## [EXERCISE INSTRUCTIONS]
Begin at the top of the records below and return each line exactly through the line with "Previously, specifying only". Skip pictures.

## [RECORDS FOR THIS EXERCISE]
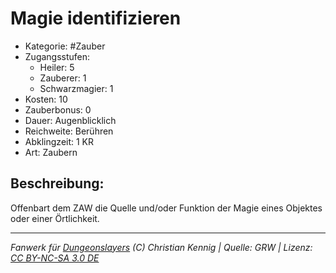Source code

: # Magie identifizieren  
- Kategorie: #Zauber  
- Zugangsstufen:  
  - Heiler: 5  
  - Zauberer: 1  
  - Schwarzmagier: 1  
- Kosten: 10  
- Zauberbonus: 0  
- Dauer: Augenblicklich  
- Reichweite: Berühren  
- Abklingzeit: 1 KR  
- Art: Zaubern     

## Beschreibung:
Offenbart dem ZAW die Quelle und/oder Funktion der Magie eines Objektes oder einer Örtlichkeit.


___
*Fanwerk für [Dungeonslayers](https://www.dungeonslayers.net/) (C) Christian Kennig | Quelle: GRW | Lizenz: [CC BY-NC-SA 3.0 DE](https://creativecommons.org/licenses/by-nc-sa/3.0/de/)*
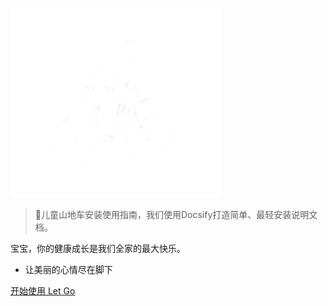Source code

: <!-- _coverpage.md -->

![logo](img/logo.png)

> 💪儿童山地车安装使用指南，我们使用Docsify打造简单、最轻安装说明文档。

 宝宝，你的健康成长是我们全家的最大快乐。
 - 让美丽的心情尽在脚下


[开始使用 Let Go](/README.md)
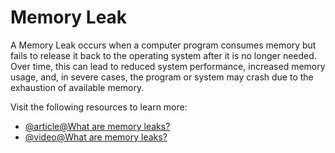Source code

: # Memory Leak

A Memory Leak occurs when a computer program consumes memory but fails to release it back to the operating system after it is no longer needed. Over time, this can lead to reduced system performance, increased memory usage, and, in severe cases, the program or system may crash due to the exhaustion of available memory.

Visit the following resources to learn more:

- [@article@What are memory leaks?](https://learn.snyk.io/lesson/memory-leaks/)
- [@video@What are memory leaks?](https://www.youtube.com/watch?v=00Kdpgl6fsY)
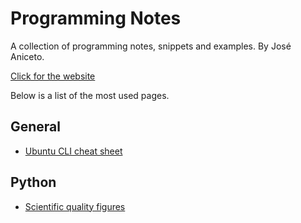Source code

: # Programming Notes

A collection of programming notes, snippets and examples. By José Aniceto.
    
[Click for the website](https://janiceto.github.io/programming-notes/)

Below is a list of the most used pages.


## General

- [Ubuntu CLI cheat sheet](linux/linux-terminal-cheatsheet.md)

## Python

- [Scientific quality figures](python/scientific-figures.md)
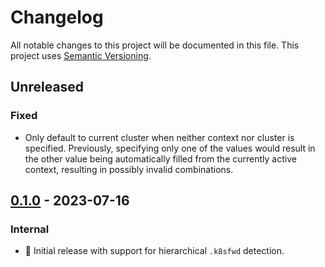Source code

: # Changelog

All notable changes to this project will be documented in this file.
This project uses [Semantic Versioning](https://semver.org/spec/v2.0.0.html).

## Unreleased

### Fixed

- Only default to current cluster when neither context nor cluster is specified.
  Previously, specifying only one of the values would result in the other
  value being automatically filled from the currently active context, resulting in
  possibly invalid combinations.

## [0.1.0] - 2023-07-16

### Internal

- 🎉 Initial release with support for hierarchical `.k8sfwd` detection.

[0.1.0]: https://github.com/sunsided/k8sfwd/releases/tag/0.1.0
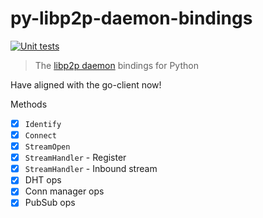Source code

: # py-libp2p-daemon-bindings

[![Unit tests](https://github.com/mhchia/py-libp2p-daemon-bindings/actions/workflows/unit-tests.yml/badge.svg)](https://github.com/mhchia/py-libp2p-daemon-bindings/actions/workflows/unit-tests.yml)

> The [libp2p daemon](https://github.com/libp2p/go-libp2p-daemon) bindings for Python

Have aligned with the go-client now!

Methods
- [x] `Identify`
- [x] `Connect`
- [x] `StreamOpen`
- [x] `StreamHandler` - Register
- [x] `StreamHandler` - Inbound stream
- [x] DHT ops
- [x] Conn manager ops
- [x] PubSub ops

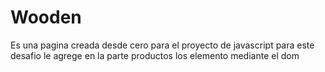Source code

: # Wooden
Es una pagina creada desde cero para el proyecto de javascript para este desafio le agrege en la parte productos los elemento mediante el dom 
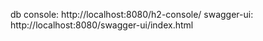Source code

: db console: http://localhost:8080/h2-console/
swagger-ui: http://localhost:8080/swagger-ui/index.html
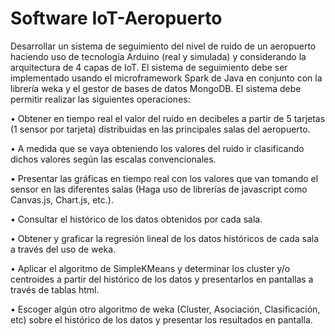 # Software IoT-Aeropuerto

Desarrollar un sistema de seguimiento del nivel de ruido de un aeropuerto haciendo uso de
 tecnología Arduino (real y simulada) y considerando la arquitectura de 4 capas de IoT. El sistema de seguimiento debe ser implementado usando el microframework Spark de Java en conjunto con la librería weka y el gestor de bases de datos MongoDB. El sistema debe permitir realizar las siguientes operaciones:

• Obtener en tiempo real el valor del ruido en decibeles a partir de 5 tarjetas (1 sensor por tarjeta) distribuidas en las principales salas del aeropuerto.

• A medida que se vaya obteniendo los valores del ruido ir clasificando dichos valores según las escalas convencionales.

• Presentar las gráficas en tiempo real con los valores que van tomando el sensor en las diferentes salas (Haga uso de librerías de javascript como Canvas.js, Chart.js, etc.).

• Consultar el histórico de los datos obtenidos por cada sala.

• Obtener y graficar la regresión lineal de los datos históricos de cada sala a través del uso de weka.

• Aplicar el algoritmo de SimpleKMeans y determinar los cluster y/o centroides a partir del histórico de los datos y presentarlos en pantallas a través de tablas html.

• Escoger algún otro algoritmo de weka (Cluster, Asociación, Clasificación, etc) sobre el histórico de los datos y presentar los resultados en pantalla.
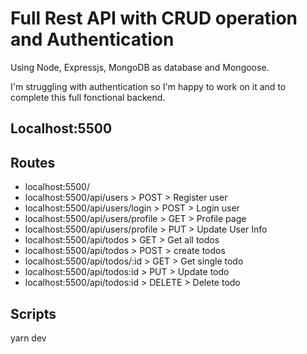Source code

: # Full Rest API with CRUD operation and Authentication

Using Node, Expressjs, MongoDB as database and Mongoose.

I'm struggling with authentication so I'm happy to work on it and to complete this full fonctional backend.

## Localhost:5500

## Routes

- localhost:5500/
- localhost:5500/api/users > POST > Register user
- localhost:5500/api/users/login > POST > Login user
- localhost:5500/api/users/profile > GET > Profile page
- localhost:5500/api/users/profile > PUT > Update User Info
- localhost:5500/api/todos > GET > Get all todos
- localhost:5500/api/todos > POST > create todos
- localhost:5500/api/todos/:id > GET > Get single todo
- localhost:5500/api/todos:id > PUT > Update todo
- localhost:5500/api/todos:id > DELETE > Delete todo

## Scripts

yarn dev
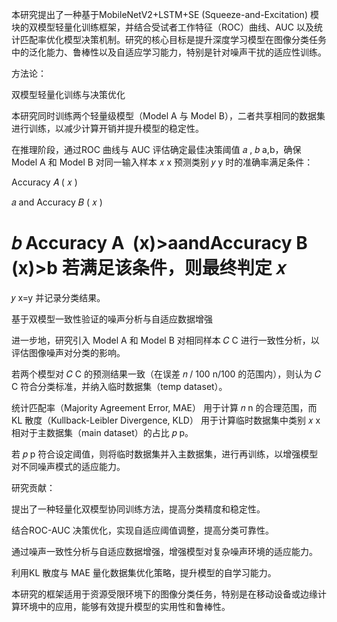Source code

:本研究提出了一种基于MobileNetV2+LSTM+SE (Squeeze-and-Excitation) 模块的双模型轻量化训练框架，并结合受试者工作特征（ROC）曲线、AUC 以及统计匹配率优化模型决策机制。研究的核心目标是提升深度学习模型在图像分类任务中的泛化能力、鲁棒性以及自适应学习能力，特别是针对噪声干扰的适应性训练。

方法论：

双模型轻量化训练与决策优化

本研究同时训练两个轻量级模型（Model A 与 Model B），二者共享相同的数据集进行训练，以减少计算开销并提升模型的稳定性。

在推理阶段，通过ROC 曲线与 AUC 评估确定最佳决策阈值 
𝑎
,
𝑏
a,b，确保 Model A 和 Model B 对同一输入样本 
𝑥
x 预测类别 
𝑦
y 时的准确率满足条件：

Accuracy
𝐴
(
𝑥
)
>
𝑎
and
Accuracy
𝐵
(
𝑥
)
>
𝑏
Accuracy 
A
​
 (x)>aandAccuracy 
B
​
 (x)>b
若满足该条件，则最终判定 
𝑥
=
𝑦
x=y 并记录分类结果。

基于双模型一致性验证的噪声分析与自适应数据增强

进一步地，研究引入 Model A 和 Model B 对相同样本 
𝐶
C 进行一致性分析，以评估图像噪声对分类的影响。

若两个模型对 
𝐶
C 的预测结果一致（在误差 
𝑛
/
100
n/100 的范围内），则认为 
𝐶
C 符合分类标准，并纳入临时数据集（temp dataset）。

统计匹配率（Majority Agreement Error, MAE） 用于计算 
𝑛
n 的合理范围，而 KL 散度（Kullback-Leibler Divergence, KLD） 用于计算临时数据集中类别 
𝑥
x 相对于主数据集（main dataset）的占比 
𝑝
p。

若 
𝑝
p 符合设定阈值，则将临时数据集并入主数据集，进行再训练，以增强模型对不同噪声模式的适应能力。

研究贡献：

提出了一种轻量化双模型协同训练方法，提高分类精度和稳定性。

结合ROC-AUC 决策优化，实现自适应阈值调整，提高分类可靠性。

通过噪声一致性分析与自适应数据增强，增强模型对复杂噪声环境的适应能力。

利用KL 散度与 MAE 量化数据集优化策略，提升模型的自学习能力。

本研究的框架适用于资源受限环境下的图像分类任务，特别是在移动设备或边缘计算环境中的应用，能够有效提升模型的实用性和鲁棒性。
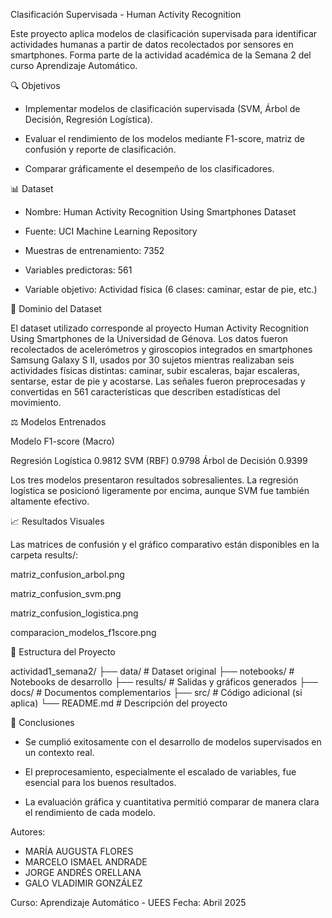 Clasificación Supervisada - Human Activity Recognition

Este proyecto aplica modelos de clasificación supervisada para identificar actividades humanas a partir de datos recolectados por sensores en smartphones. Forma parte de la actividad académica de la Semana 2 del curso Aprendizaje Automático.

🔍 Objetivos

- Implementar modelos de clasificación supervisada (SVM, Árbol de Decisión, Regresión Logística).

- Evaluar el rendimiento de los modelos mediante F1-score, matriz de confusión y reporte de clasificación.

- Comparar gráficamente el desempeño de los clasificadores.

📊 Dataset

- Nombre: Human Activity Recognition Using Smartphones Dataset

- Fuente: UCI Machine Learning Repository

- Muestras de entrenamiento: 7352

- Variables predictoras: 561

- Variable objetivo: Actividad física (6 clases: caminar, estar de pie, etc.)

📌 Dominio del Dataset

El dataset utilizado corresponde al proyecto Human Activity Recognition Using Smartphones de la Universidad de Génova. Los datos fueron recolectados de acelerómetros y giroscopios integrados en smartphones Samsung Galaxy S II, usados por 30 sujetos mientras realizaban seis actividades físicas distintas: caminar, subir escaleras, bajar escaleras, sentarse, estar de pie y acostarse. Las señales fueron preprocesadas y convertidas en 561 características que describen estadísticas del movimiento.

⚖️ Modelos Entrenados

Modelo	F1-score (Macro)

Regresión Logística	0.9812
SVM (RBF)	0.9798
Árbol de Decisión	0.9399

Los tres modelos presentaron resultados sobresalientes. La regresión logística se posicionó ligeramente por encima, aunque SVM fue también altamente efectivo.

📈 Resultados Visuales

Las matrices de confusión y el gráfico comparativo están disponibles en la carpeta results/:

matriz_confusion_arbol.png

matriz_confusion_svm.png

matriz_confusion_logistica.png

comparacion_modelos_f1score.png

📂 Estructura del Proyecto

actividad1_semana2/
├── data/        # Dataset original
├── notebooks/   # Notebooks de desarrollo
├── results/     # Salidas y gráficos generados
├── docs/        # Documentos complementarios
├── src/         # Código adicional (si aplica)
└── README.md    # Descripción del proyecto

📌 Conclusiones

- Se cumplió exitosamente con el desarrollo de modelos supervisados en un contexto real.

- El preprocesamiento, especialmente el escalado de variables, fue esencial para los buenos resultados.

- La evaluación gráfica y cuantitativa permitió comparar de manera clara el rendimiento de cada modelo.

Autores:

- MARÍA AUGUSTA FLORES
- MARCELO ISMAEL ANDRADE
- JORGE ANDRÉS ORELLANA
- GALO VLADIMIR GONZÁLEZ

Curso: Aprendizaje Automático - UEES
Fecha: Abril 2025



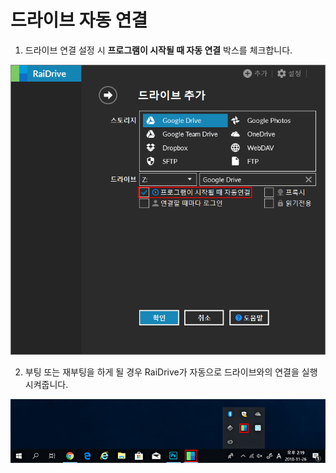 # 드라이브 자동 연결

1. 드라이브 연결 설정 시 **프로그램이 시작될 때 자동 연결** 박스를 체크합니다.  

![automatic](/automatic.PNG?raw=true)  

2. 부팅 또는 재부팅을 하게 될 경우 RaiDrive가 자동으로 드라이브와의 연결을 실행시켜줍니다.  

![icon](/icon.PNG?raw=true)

## [OUTPUT FOR THIS TASK]
Source code

: # Magie identifizieren  
- Kategorie: #Zauber  
- Zugangsstufen:  
  - Heiler: 5  
  - Zauberer: 1  
  - Schwarzmagier: 1  
- Kosten: 10  
- Zauberbonus: 0  
- Dauer: Augenblicklich  
- Reichweite: Berühren  
- Abklingzeit: 1 KR  
- Art: Zaubern     

## Beschreibung:
Offenbart dem ZAW die Quelle und/oder Funktion der Magie eines Objektes oder einer Örtlichkeit.


___
*Fanwerk für [Dungeonslayers](https://www.dungeonslayers.net/) (C) Christian Kennig | Quelle: GRW | Lizenz: [CC BY-NC-SA 3.0 DE](https://creativecommons.org/licenses/by-nc-sa/3.0/de/)*
Source code

: <!-- _coverpage.md -->

![logo](img/logo.png)

> 💪儿童山地车安装使用指南，我们使用Docsify打造简单、最轻安装说明文档。

 宝宝，你的健康成长是我们全家的最大快乐。
 - 让美丽的心情尽在脚下


[开始使用 Let Go](/README.md)
Source code

: # Memory Leak

A Memory Leak occurs when a computer program consumes memory but fails to release it back to the operating system after it is no longer needed. Over time, this can lead to reduced system performance, increased memory usage, and, in severe cases, the program or system may crash due to the exhaustion of available memory.

Visit the following resources to learn more:

- [@article@What are memory leaks?](https://learn.snyk.io/lesson/memory-leaks/)
- [@video@What are memory leaks?](https://www.youtube.com/watch?v=00Kdpgl6fsY)
Source code

: # Programming Notes

A collection of programming notes, snippets and examples. By José Aniceto.
    
[Click for the website](https://janiceto.github.io/programming-notes/)

Below is a list of the most used pages.


## General

- [Ubuntu CLI cheat sheet](linux/linux-terminal-cheatsheet.md)

## Python

- [Scientific quality figures](python/scientific-figures.md)
Source code

: # Changelog

All notable changes to this project will be documented in this file.
This project uses [Semantic Versioning](https://semver.org/spec/v2.0.0.html).

## Unreleased

### Fixed

- Only default to current cluster when neither context nor cluster is specified.
  Previously, specifying only one of the values would result in the other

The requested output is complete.